[About this exercise]
Below are some records; quote exactly the lines from the one that contains "ihnen zu tun." through the one that contains "Du Menschenkind, so", inclusive, and no others.

[Provided entries]

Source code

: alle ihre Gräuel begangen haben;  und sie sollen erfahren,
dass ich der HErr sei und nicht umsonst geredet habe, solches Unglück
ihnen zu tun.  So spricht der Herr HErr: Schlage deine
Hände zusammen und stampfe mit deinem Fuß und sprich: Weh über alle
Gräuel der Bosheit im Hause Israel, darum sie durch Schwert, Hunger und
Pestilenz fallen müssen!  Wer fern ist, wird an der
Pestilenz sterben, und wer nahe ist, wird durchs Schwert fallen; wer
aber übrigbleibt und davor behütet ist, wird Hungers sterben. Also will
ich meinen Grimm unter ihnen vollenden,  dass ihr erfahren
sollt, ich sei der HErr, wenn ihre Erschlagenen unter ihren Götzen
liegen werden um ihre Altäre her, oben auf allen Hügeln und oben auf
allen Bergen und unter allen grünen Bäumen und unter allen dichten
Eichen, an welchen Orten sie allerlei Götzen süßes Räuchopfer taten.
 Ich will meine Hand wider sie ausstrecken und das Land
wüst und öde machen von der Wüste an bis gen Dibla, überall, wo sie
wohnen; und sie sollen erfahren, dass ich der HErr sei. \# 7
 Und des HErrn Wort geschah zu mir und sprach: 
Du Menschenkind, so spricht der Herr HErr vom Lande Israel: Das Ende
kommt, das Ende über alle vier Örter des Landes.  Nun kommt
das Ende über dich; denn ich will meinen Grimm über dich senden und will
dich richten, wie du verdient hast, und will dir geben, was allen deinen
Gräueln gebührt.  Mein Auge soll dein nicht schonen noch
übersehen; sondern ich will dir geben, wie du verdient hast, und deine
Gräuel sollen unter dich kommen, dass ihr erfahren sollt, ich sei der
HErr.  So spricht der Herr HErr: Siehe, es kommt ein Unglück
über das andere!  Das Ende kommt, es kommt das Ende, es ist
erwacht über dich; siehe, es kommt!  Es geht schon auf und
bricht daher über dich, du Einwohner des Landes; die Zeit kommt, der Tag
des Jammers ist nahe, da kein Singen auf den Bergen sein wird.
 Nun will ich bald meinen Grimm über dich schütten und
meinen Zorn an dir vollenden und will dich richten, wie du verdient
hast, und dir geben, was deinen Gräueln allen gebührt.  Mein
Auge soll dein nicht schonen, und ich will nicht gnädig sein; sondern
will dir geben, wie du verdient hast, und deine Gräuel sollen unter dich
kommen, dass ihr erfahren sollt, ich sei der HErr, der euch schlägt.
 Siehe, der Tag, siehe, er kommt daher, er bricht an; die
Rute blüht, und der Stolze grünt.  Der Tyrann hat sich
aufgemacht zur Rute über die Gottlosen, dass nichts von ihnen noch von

[Worked solution]
ihnen zu tun.  So spricht der Herr HErr: Schlage deine
Hände zusammen und stampfe mit deinem Fuß und sprich: Weh über alle
Gräuel der Bosheit im Hause Israel, darum sie durch Schwert, Hunger und
Pestilenz fallen müssen!  Wer fern ist, wird an der
Pestilenz sterben, und wer nahe ist, wird durchs Schwert fallen; wer
aber übrigbleibt und davor behütet ist, wird Hungers sterben. Also will
ich meinen Grimm unter ihnen vollenden,  dass ihr erfahren
sollt, ich sei der HErr, wenn ihre Erschlagenen unter ihren Götzen
liegen werden um ihre Altäre her, oben auf allen Hügeln und oben auf
allen Bergen und unter allen grünen Bäumen und unter allen dichten
Eichen, an welchen Orten sie allerlei Götzen süßes Räuchopfer taten.
 Ich will meine Hand wider sie ausstrecken und das Land
wüst und öde machen von der Wüste an bis gen Dibla, überall, wo sie
wohnen; und sie sollen erfahren, dass ich der HErr sei. \# 7
 Und des HErrn Wort geschah zu mir und sprach: 
Du Menschenkind, so spricht der Herr HErr vom Lande Israel: Das Ende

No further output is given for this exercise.